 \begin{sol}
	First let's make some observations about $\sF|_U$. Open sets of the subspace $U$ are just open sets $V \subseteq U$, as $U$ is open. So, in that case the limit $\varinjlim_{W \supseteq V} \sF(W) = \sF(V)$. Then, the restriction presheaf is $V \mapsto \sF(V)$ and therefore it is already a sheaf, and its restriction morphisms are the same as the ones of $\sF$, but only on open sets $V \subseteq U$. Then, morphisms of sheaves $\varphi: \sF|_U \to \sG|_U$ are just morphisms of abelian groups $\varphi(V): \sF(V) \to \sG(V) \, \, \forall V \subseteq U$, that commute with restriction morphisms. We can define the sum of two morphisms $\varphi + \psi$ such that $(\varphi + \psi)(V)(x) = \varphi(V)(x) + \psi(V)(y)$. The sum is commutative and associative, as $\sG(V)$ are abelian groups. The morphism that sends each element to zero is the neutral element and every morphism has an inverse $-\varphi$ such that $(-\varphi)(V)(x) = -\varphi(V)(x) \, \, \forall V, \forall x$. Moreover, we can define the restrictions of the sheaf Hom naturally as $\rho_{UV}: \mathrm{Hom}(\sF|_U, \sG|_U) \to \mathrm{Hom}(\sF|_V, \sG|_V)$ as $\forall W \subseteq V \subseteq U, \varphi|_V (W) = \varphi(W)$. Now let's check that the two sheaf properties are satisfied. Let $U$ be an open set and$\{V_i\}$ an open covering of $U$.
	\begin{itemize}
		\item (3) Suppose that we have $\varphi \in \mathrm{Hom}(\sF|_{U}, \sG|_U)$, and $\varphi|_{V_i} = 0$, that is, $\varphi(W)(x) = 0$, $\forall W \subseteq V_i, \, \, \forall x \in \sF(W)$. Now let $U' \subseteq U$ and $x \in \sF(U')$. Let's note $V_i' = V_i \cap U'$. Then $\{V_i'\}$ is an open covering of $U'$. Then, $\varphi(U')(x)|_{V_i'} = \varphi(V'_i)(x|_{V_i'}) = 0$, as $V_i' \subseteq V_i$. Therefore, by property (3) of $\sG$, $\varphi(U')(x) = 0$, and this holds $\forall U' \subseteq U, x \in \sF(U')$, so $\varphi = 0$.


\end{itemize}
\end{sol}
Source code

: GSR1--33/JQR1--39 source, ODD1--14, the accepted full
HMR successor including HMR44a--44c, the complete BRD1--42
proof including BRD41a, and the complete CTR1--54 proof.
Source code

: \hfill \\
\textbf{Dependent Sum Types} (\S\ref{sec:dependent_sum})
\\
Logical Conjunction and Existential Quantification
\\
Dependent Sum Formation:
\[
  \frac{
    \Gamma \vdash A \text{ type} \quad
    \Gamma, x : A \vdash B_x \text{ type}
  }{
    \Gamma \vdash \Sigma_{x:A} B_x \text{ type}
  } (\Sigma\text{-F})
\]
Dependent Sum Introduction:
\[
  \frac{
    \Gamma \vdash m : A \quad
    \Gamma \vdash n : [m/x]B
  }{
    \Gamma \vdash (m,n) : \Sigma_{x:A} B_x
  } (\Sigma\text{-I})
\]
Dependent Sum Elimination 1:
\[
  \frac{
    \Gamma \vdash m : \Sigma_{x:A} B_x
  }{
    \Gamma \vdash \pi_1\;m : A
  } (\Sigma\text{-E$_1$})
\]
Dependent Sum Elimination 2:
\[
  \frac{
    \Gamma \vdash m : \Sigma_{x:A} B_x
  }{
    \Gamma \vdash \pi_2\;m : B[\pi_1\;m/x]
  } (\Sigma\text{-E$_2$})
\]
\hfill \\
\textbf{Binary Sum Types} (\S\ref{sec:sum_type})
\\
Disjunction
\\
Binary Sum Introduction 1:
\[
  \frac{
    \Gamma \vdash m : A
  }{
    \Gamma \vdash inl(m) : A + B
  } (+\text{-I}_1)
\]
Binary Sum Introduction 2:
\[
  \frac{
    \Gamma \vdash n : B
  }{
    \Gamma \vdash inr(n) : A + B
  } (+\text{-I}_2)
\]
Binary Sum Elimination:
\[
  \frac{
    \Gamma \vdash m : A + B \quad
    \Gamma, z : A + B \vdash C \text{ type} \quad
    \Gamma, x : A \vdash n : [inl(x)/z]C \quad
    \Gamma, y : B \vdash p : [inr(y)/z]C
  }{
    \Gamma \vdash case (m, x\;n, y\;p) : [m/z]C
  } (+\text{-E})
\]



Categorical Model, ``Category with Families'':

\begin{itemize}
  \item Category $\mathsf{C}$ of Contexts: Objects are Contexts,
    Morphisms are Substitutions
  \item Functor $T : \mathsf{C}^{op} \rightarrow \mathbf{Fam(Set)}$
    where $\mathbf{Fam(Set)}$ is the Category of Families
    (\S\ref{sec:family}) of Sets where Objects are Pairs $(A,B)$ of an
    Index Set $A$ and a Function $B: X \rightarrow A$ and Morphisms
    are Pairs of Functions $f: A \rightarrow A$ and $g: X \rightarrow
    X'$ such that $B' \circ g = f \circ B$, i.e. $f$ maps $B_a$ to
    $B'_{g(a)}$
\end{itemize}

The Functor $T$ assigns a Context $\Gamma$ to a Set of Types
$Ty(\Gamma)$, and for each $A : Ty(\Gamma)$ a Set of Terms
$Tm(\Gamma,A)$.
______
* Your objective
Your task is to retype all the records above with nothing left out.

* Response
 \begin{sol}
	First let's make some observations about $\sF|_U$. Open sets of the subspace $U$ are just open sets $V \subseteq U$, as $U$ is open. So, in that case the limit $\varinjlim_{W \supseteq V} \sF(W) = \sF(V)$. Then, the restriction presheaf is $V \mapsto \sF(V)$ and therefore it is already a sheaf, and its restriction morphisms are the same as the ones of $\sF$, but only on open sets $V \subseteq U$. Then, morphisms of sheaves $\varphi: \sF|_U \to \sG|_U$ are just morphisms of abelian groups $\varphi(V): \sF(V) \to \sG(V) \, \, \forall V \subseteq U$, that commute with restriction morphisms. We can define the sum of two morphisms $\varphi + \psi$ such that $(\varphi + \psi)(V)(x) = \varphi(V)(x) + \psi(V)(y)$. The sum is commutative and associative, as $\sG(V)$ are abelian groups. The morphism that sends each element to zero is the neutral element and every morphism has an inverse $-\varphi$ such that $(-\varphi)(V)(x) = -\varphi(V)(x) \, \, \forall V, \forall x$. Moreover, we can define the restrictions of the sheaf Hom naturally as $\rho_{UV}: \mathrm{Hom}(\sF|_U, \sG|_U) \to \mathrm{Hom}(\sF|_V, \sG|_V)$ as $\forall W \subseteq V \subseteq U, \varphi|_V (W) = \varphi(W)$. Now let's check that the two sheaf properties are satisfied. Let $U$ be an open set and$\{V_i\}$ an open covering of $U$.
	\begin{itemize}
		\item (3) Suppose that we have $\varphi \in \mathrm{Hom}(\sF|_{U}, \sG|_U)$, and $\varphi|_{V_i} = 0$, that is, $\varphi(W)(x) = 0$, $\forall W \subseteq V_i, \, \, \forall x \in \sF(W)$. Now let $U' \subseteq U$ and $x \in \sF(U')$. Let's note $V_i' = V_i \cap U'$. Then $\{V_i'\}$ is an open covering of $U'$. Then, $\varphi(U')(x)|_{V_i'} = \varphi(V'_i)(x|_{V_i'}) = 0$, as $V_i' \subseteq V_i$. Therefore, by property (3) of $\sG$, $\varphi(U')(x) = 0$, and this holds $\forall U' \subseteq U, x \in \sF(U')$, so $\varphi = 0$.


\end{itemize}
\end{sol}
Source code

: GSR1--33/JQR1--39 source, ODD1--14, the accepted full
HMR successor including HMR44a--44c, the complete BRD1--42
proof including BRD41a, and the complete CTR1--54 proof.
Source code

: \hfill \\
\textbf{Dependent Sum Types} (\S\ref{sec:dependent_sum})
\\
Logical Conjunction and Existential Quantification
\\
Dependent Sum Formation:
\[
  \frac{
    \Gamma \vdash A \text{ type} \quad
    \Gamma, x : A \vdash B_x \text{ type}
  }{
    \Gamma \vdash \Sigma_{x:A} B_x \text{ type}
  } (\Sigma\text{-F})
\]
Dependent Sum Introduction:
\[
  \frac{
    \Gamma \vdash m : A \quad
    \Gamma \vdash n : [m/x]B
  }{
    \Gamma \vdash (m,n) : \Sigma_{x:A} B_x
  } (\Sigma\text{-I})
\]
Dependent Sum Elimination 1:
\[
  \frac{
    \Gamma \vdash m : \Sigma_{x:A} B_x
  }{
    \Gamma \vdash \pi_1\;m : A
  } (\Sigma\text{-E$_1$})
\]
Dependent Sum Elimination 2:
\[
  \frac{
    \Gamma \vdash m : \Sigma_{x:A} B_x
  }{
    \Gamma \vdash \pi_2\;m : B[\pi_1\;m/x]
  } (\Sigma\text{-E$_2$})
\]
\hfill \\
\textbf{Binary Sum Types} (\S\ref{sec:sum_type})
\\
Disjunction
\\
Binary Sum Introduction 1:
\[
  \frac{
    \Gamma \vdash m : A
  }{
    \Gamma \vdash inl(m) : A + B
  } (+\text{-I}_1)
\]
Binary Sum Introduction 2:
\[
  \frac{
    \Gamma \vdash n : B
  }{
    \Gamma \vdash inr(n) : A + B
  } (+\text{-I}_2)
\]
Binary Sum Elimination:
\[
  \frac{
    \Gamma \vdash m : A + B \quad
    \Gamma, z : A + B \vdash C \text{ type} \quad
    \Gamma, x : A \vdash n : [inl(x)/z]C \quad
    \Gamma, y : B \vdash p : [inr(y)/z]C
  }{
    \Gamma \vdash case (m, x\;n, y\;p) : [m/z]C
  } (+\text{-E})
\]



Categorical Model, ``Category with Families'':

\begin{itemize}
  \item Category $\mathsf{C}$ of Contexts: Objects are Contexts,
    Morphisms are Substitutions
  \item Functor $T : \mathsf{C}^{op} \rightarrow \mathbf{Fam(Set)}$
    where $\mathbf{Fam(Set)}$ is the Category of Families
    (\S\ref{sec:family}) of Sets where Objects are Pairs $(A,B)$ of an
    Index Set $A$ and a Function $B: X \rightarrow A$ and Morphisms
    are Pairs of Functions $f: A \rightarrow A$ and $g: X \rightarrow
    X'$ such that $B' \circ g = f \circ B$, i.e. $f$ maps $B_a$ to
    $B'_{g(a)}$
\end{itemize}

The Functor $T$ assigns a Context $\Gamma$ to a Set of Types
$Ty(\Gamma)$, and for each $A : Ty(\Gamma)$ a Set of Terms
$Tm(\Gamma,A)$.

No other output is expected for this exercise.